Even though the user needs to say a wake-up command, such as “Alexa” or “OK Google” to activate these digital assistants, they’re always listening. And accidental triggering is fairly common.

Things said on the radio, television, or streaming video can set them off. In April, Burger King aired a TV commercial designed to wake Google Home, by having an actor in the ad say “OK Google, what is the Whopper burger?"

Related: How Burger King’s plan to trigger Google Home was foiled

In most cases, an accidental triggering is not a big deal. But remember: Once the digital assistant is awake, it records what is said and sends that recording (over an encrypted connection) to the backend servers, where it’s stored.

You can listen to these recordings and delete them. Give it a try; you might be surprised what’s there.

Candid Wueest, Symantec’s principal threat researcher, sees a potential danger from “always listening” that’s significantly more concerning.

“Someone could hack into these devices remotely and then turn them into a listening device,” Wueest told NBC News. “Some of them even come with cameras, so they could see what you’re doing, and that’s scary.”

Anyone can control your device

Smart speakers are designed to be hubs that can control other Internet of Things (IoT) appliances in your home, such as the lights, thermostat, and door locks. This convenience creates new vulnerabilities.

Symantec cautions against connecting security functions, such as door locks, to a smart speaker. Pam Dixon, executive director of the World Privacy Forum, agrees.

“A burglar could shout ‘open the front door’ and ‘turn off the alarm system,’ if these devices are connected to your digital hub,” Dixon said. “That’s why I’m not persuaded that using a home assistant to lock and unlock your doors is good idea.”

Dixon also cautions against allowing your digital assistant to store passwords, credit card data, and all of your contact information.

“You cannot have your whole life on that home assistant,” she told NBC News.

Any device connected to the internet is vulnerable to malware. So far, there hasn’t been a “mass infection” of smart speakers and Symantec says proper configuration and deciding how much information should be linked to the device will deal with most of the current threats.

NBC News contacted Amazon and Google to get their responses to the Symantec report.

Amazon said it takes customer safety and security seriously. “We have taken measures to make Echo secure,” Amazon said in an emailed statement. “These include disallowing third party application installation on the device, rigorous security reviews, secure software development requirements and encryption of communication between Echo, the Alexa App and Amazon servers.”

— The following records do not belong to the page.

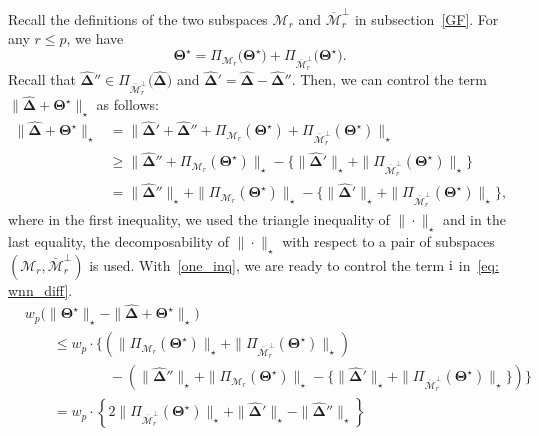 \documentclass[alpha-refs]{wiley-article}
\newcommand{\RN}[1]{ \textup{\uppercase\expandafter{\romannumeral#1}} }
\begin{document}
\noindent
Recall the definitions of the two subspaces $\mathcal{M}_{r}$ and $\overline{\mathcal{M}}_{r}^{\perp}$ in subsection~\ref{GF}.
For any $r\leq p$, we have
\begin{equation} \label{star}
    \boldsymbol{\Theta^{\star}} = \Pi_{\mathcal{M}_{r}}\big(\boldsymbol{\Theta^{\star}}\big) +  \Pi_{\overline{\mathcal{M}}_{r}^{\perp}}\big(\boldsymbol{\Theta^{\star}}\big).
\end{equation}
Recall that $\boldsymbol{\widehat{\Delta}}'' \in \Pi_{\overline{\mathcal{M}}_{r}^{\perp}}\big(\boldsymbol{\widehat{\Delta}}\big)$ and
$\boldsymbol{\widehat{\Delta}}'=\boldsymbol{\widehat{\Delta}}-\boldsymbol{\widehat{\Delta}}''$.
Then, we can control the term $\|\boldsymbol{\widehat{\Delta}} + \boldsymbol{\Theta^{\star}}\|_{\star}$ as follows:
\begin{align}
    \|\boldsymbol{\widehat{\Delta}} + \boldsymbol{\Theta^{\star}}\|_{\star} & =  \|\boldsymbol{\widehat{\Delta}}' + \boldsymbol{\widehat{\Delta}}'' + \Pi_{\mathcal{M}_{r}}(\boldsymbol{\Theta^{\star}}) + \Pi_{\overline{\mathcal{M}}_{r}^{\perp}}(\boldsymbol{\Theta^{\star}})\|_{\star}\nonumber \\
    & \geq  \|\boldsymbol{\widehat{\Delta}}'' + \Pi_{\mathcal{M}_{r}}(\boldsymbol{\Theta^{\star}})\|_{\star} - \{\|\boldsymbol{\widehat{\Delta}}'\|_{\star} + \|\Pi_{\overline{\mathcal{M}}_{r}^{\perp}}(\boldsymbol{\Theta^{\star}})\|_{\star}\} \nonumber\\
    & =  \|\boldsymbol{\widehat{\Delta}}''\|_{\star} + \|\Pi_{\mathcal{M}_{r}}(\boldsymbol{\Theta^{\star}})\|_{\star} - \{\|\boldsymbol{\widehat{\Delta}}'\|_{\star} + \|\Pi_{\overline{\mathcal{M}}_{r}^{\perp}}(\boldsymbol{\Theta^{\star}})\|_{\star}\} \label{one_inq},
\end{align}
where in the first inequality, we used the triangle inequality of $\|\cdot\|_{\star}$ and in the last equality, the decomposability of $\|\cdot\|_{\star}$ with respect to a pair of subspaces $(\mathcal{M}_{r},\overline{\mathcal{M}}_{r}^{\perp})$ is used.
With~\eqref{one_inq}, we are ready to control the term $\RN{1}$ in~\eqref{eq: wnn_diff}.
\begin{align}
    & w_{p}\Bigg( \|\boldsymbol{\Theta^{\star}}\|_{\star} - \|\boldsymbol{\widehat{\Delta}} + \boldsymbol{\Theta^{\star}}\|_{\star} \Bigg)
    \nonumber \\
    & \qquad \leq  w_{p} \cdot \Bigg\{ \left( \|\Pi_{\mathcal{M}_{r}}(\boldsymbol{\Theta^{\star}})\|_{\star} + \|\Pi_{\overline{\mathcal{M}}_{r}^{\perp}}(\boldsymbol{\Theta^{\star}})\|_{\star} \right) \nonumber \\
    & \qquad \qquad \qquad - \left(\|\boldsymbol{\widehat{\Delta}}''\|_{\star} + \|\Pi_{\mathcal{M}_{r}}(\boldsymbol{\Theta^{\star}})\|_{\star} - \{\|\boldsymbol{\widehat{\Delta}}'\|_{\star} + \|\Pi_{\overline{\mathcal{M}}_{r}^{\perp}}(\boldsymbol{\Theta^{\star}})\|_{\star}\} \right) \Bigg\} \nonumber \\
    & \qquad =  w_{p} \cdot \left\lbrace 2\|\Pi_{\overline{\mathcal{M}}_{r}^{\perp}}(\boldsymbol{\Theta^{\star}})\|_{\star} + \|\boldsymbol{\widehat{\Delta}}'\|_{\star} - \|\boldsymbol{\widehat{\Delta}}''\|_{\star} \right\rbrace \label{eq: wnn_diff_1}
\end{align}
\end{document}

Google said all devices with Google Assistant are designed with security and privacy in mind. “Furthermore, Google users can always protect their accounts with a Security Checkup, and can visit My Activity to delete past searches, browsing history, and other activity from their Google Accounts,” the company said in its email.

How to protect yourself

Here are some ways to make your digital assistant more secure:

  • Be careful about which accounts you connect. If you don’t need to use the calendar or address book don’t enable these features. Think twice before linking to a business account.
  • Use strong passwords on your account and enable two-factor authentication (2FA) when available. Anyone with access to your account can listen in remotely, play back recordings, access personal information or change settings.
  • Make sure your smart speaker is linked to your home or office Wi-Fi network. If you’re not careful, you could choose an open Wi-Fi hotspot.
  • If the manufacturer offers voice recognition, as both Amazon and Google do, use it. Just remember, it’s not perfect and can be fooled.
  • Mute the device when you go away on vacation, so someone outside the house can’t shout commands to it.

“The bottom line: These devices do not present more risk than a smartphone or laptop, but you should definitely take the time to configure it properly,” Wueest said. “Make sure you enable as little as possible, because that limits the risk.”